Independientemente del nivel de complejidad de las decisiones, que es altísimo, las empresas deben estar preparadas y trazar planos a corto, largo y muy largo plazo. Porque la alternativa es la parálisis, igual a muerte. Y es que el mercado te pide hoy en día innovación en serie con una rampa de lanzamiento al mercado desde el piloto casi inexistente. 

Y ante este cambio tecnológico, que provoca una alta mortandad infantil y la desaparición acelerada de empresas consolidadas, ¿cómo afronta su compañía la situación?  Proponemos una serie de pautas: . 
  • La elaboración de un diagnóstico digital de la empresa, en todos y cada uno de los procesos que en ella suceden, es la primera de las actividades a realizar.
  • Un vigía tecnológico que no sólo contemple las tecnologías que están por llegar, sino también qué está haciendo la competencia
  • Un plan de innovación consolidado en los presupuestos, ergo irrenunciable: reservar una cantidad mínima por escrito para lanzar rápido y equivocarse rápido
  • Identificar los puntos de dolor de la empresa, ponerles un valor en euros y saber cuál va a ser su tendencia a medio plazo - todo ello para priorizarlas y saber cuál debemos atacar primero-, así como estudair de qué manera la tecnología puede ayudarme a acabar con ellos.

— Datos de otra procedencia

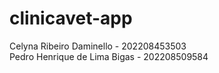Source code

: ﻿# clinicavet-app

Celyna Ribeiro Daminello - 202208453503 <br>
Pedro Henrique de Lima Bigas - 202208509584
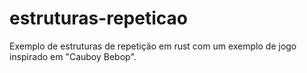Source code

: # estruturas-repeticao
Exemplo de estruturas de repetição em rust com um exemplo de jogo inspirado em "Cauboy Bebop".
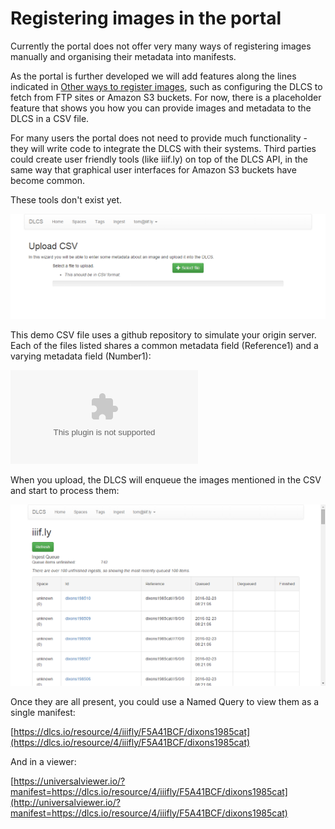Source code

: # Registering images in the portal

Currently the portal does not offer very many ways of registering images manually and organising their metadata into manifests.

As the portal is further developed we will add features along the lines indicated in [Other ways to register images](other_ways_to_register_images.md), such as configuring the DLCS to fetch from FTP sites or Amazon S3 buckets. For now, there is a placeholder feature that shows you how you can provide images and metadata to the DLCS in a CSV file.

For many users the portal does not need to provide much functionality - they will write code to integrate the DLCS with their systems. Third parties could create user friendly tools (like iiif.ly) on top of the DLCS API, in the same way that graphical user interfaces for Amazon S3 buckets have become common.

These tools don't exist yet.

![](upload-csv.png)

This demo CSV file uses a github repository to simulate your origin server. Each of the files listed shares a common metadata field (Reference1) and a varying metadata field (Number1):

![dixons5.csv](dixons5.csv)

When you upload, the DLCS will enqueue the images mentioned in the CSV and start to process them:

![](upload-csv-queue.png)

Once they are all present, you could use a Named Query to view them as a single manifest:

[https://dlcs.io/resource/4/iiifly/F5A41BCF/dixons1985cat](https://dlcs.io/resource/4/iiifly/F5A41BCF/dixons1985cat)

And in a viewer:

[https://universalviewer.io/?manifest=https://dlcs.io/resource/4/iiifly/F5A41BCF/dixons1985cat](http://universalviewer.io/?manifest=https://dlcs.io/resource/4/iiifly/F5A41BCF/dixons1985cat)
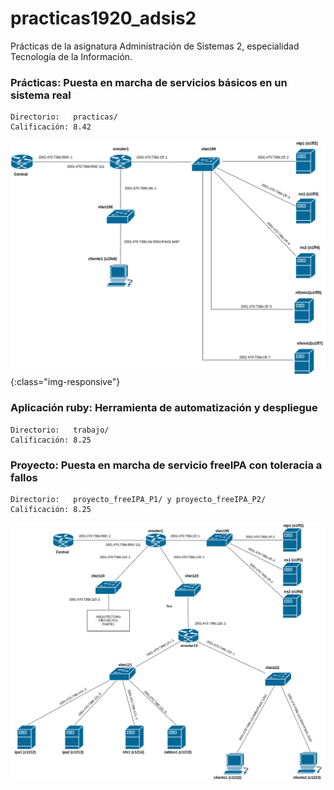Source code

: # practicas1920_adsis2
Prácticas de la asignatura Administración de Sistemas 2, especialidad Tecnología de la Información.
###  Prácticas: Puesta en marcha de servicios básicos en un sistema real
    Directorio:   practicas/
    Calificación: 8.42  
![alt text](https://github.com/dmarcob/practicas1920_adsis2/blob/master/images/practica3.png){:class="img-responsive"}
### Aplicación ruby: Herramienta de automatización y despliegue
    Directorio:   trabajo/ 
    Calificación: 8.25
### Proyecto: Puesta en marcha de servicio freeIPA con toleracia a fallos
    Directorio:   proyecto_freeIPA_P1/ y proyecto_freeIPA_P2/
    Calificación: 8.25  
![alt text](https://github.com/dmarcob/practicas1920_adsis2/blob/master/images/proy1_parte2.png)
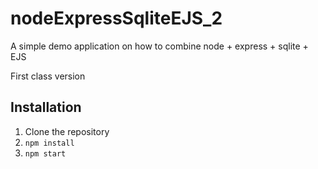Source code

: # nodeExpressSqliteEJS_2
A simple demo application on how to combine node + express + sqlite + EJS

First class version


## Installation

1) Clone the repository
2) `npm install`
3) `npm start`
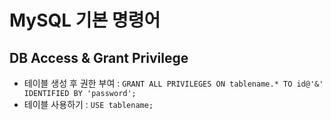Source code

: # MySQL 기본 명령어

## DB Access & Grant Privilege
- 테이블 생성 후 권한 부여 : `GRANT ALL PRIVILEGES ON tablename.* TO id@'&' IDENTIFIED BY 'password';`
- 테이블 사용하기 : `USE tablename;`
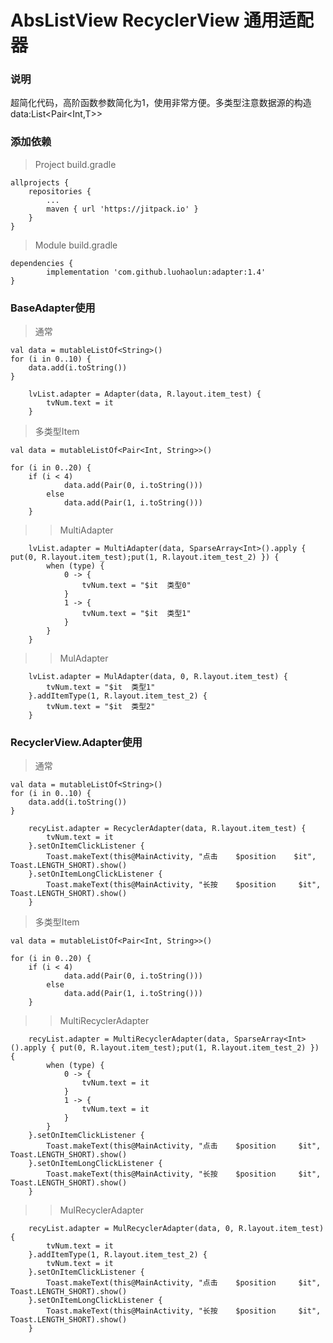 # AbsListView RecyclerView 通用适配器


### 说明

超简化代码，高阶函数参数简化为1，使用非常方便。多类型注意数据源的构造 data:List<Pair<Int,T>>


### 添加依赖

> Project build.gradle

	allprojects {
		repositories {
			...
			maven { url 'https://jitpack.io' }
		}
	}
	
> Module build.gradle

	dependencies {
	        implementation 'com.github.luohaolun:adapter:1.4'
	}


### BaseAdapter使用

> 通常

	val data = mutableListOf<String>()
	for (i in 0..10) {
		data.add(i.toString())
	}
	
        lvList.adapter = Adapter(data, R.layout.item_test) {
            tvNum.text = it
        }



> 多类型Item


	val data = mutableListOf<Pair<Int, String>>()
	
	for (i in 0..20) {
		if (i < 4)
                data.add(Pair(0, i.toString()))
            else
                data.add(Pair(1, i.toString()))
        }
	
>> MultiAdapter

        lvList.adapter = MultiAdapter(data, SparseArray<Int>().apply { put(0, R.layout.item_test);put(1, R.layout.item_test_2) }) {
            when (type) {
                0 -> {
                    tvNum.text = "$it  类型0"
                }
                1 -> {
                    tvNum.text = "$it  类型1"
                }
            }
        }

>> MulAdapter

        lvList.adapter = MulAdapter(data, 0, R.layout.item_test) {
            tvNum.text = "$it  类型1"
        }.addItemType(1, R.layout.item_test_2) {
            tvNum.text = "$it  类型2"
        }
	
	
	
	
	
### RecyclerView.Adapter使用


> 通常

	val data = mutableListOf<String>()
	for (i in 0..10) {
		data.add(i.toString())
	}

        recyList.adapter = RecyclerAdapter(data, R.layout.item_test) {
            tvNum.text = it
        }.setOnItemClickListener {
            Toast.makeText(this@MainActivity, "点击    $position    $it", Toast.LENGTH_SHORT).show()
        }.setOnItemLongClickListener {
            Toast.makeText(this@MainActivity, "长按    $position     $it", Toast.LENGTH_SHORT).show()
        }
	

> 多类型Item

	val data = mutableListOf<Pair<Int, String>>()
	
	for (i in 0..20) {
		if (i < 4)
                data.add(Pair(0, i.toString()))
            else
                data.add(Pair(1, i.toString()))
        }
	
>> MultiRecyclerAdapter

        recyList.adapter = MultiRecyclerAdapter(data, SparseArray<Int>().apply { put(0, R.layout.item_test);put(1, R.layout.item_test_2) }) {
            when (type) {
                0 -> {
                    tvNum.text = it
                }
                1 -> {
                    tvNum.text = it
                }
            }
        }.setOnItemClickListener {
            Toast.makeText(this@MainActivity, "点击    $position     $it", Toast.LENGTH_SHORT).show()
        }.setOnItemLongClickListener {
            Toast.makeText(this@MainActivity, "长按    $position     $it", Toast.LENGTH_SHORT).show()
        }
	
	
>> MulRecyclerAdapter


        recyList.adapter = MulRecyclerAdapter(data, 0, R.layout.item_test) {
            tvNum.text = it
        }.addItemType(1, R.layout.item_test_2) {
            tvNum.text = it
        }.setOnItemClickListener {
            Toast.makeText(this@MainActivity, "点击    $position     $it", Toast.LENGTH_SHORT).show()
        }.setOnItemLongClickListener {
            Toast.makeText(this@MainActivity, "长按    $position     $it", Toast.LENGTH_SHORT).show()
        }
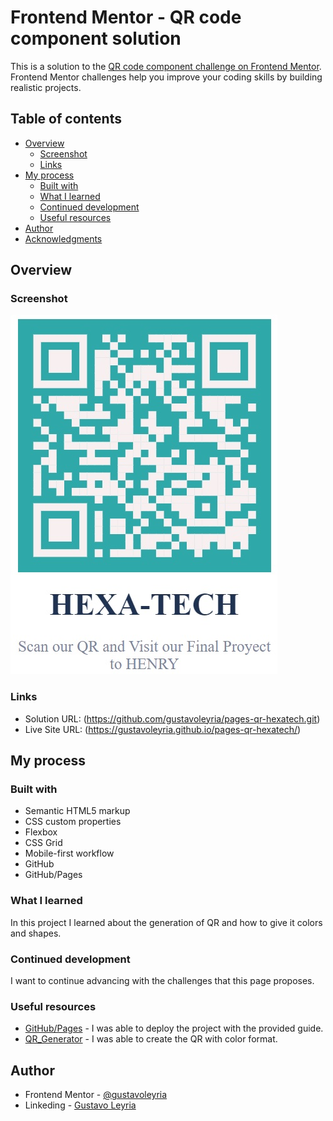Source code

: # Frontend Mentor - QR code component solution

This is a solution to the [QR code component challenge on Frontend Mentor](https://www.frontendmentor.io/challenges/qr-code-component-iux_sIO_H). Frontend Mentor challenges help you improve your coding skills by building realistic projects. 

## Table of contents

- [Overview](#overview)
  - [Screenshot](#screenshot)
  - [Links](#links)
- [My process](#my-process)
  - [Built with](#built-with)
  - [What I learned](#what-i-learned)
  - [Continued development](#continued-development)
  - [Useful resources](#useful-resources)
- [Author](#author)
- [Acknowledgments](#acknowledgments)


## Overview

### Screenshot

![QR_HexaTtech](hexatech-desktop.jpg?raw=true "QR HexaTech")

### Links

- Solution URL: (https://github.com/gustavoleyria/pages-qr-hexatech.git)
- Live Site URL: (https://gustavoleyria.github.io/pages-qr-hexatech/)

## My process

### Built with

- Semantic HTML5 markup
- CSS custom properties
- Flexbox
- CSS Grid
- Mobile-first workflow
- GitHub
- GitHub/Pages

### What I learned


In this project I learned about the generation of QR and how to give it colors and shapes.

### Continued development

I want to continue advancing with the challenges that this page proposes.

### Useful resources

- [GitHub/Pages](https://pages.github.com/) - I was able to deploy the project with the provided guide.
- [QR_Generator](https://es.qr-code-generator.com/) - I was able to create the QR with color format.


## Author

- Frontend Mentor - [@gustavoleyria](https://www.frontendmentor.io/profile/gustavoleyria)
- Linkeding - [Gustavo Leyria](https://www.linkedin.com/in/gustavo-leyria-1980/?locale=en_US)

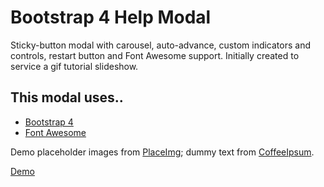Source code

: # Bootstrap 4 Help Modal
Sticky-button modal with carousel, auto-advance, custom indicators and controls, restart button and Font Awesome support. Initially created to service a gif tutorial slideshow.
## This modal uses.. 
- [Bootstrap 4](https://getbootstrap.com/)
- [Font Awesome](https://www.fontawesome.com)

Demo placeholder images from [PlaceImg](https://placeimg.com/); dummy text from [CoffeeIpsum](http://coffeeipsum.com/). 

[Demo](https://jlschillinger.github.io/Bootstrap-Help-Modal/help-modal.html)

Sólo aquellas empresas con visión, flexibles y con capacidad de pivotar rápidamente podrán adaptarse y ganarán posibilidades de supervivencia. El resto, sólo si tienen un marco regulatorio favorable (empresas generadoras de electricidad, por ejemplo), podrán permitirse el lujo de contemplar la batalla desde la acera de enfrente.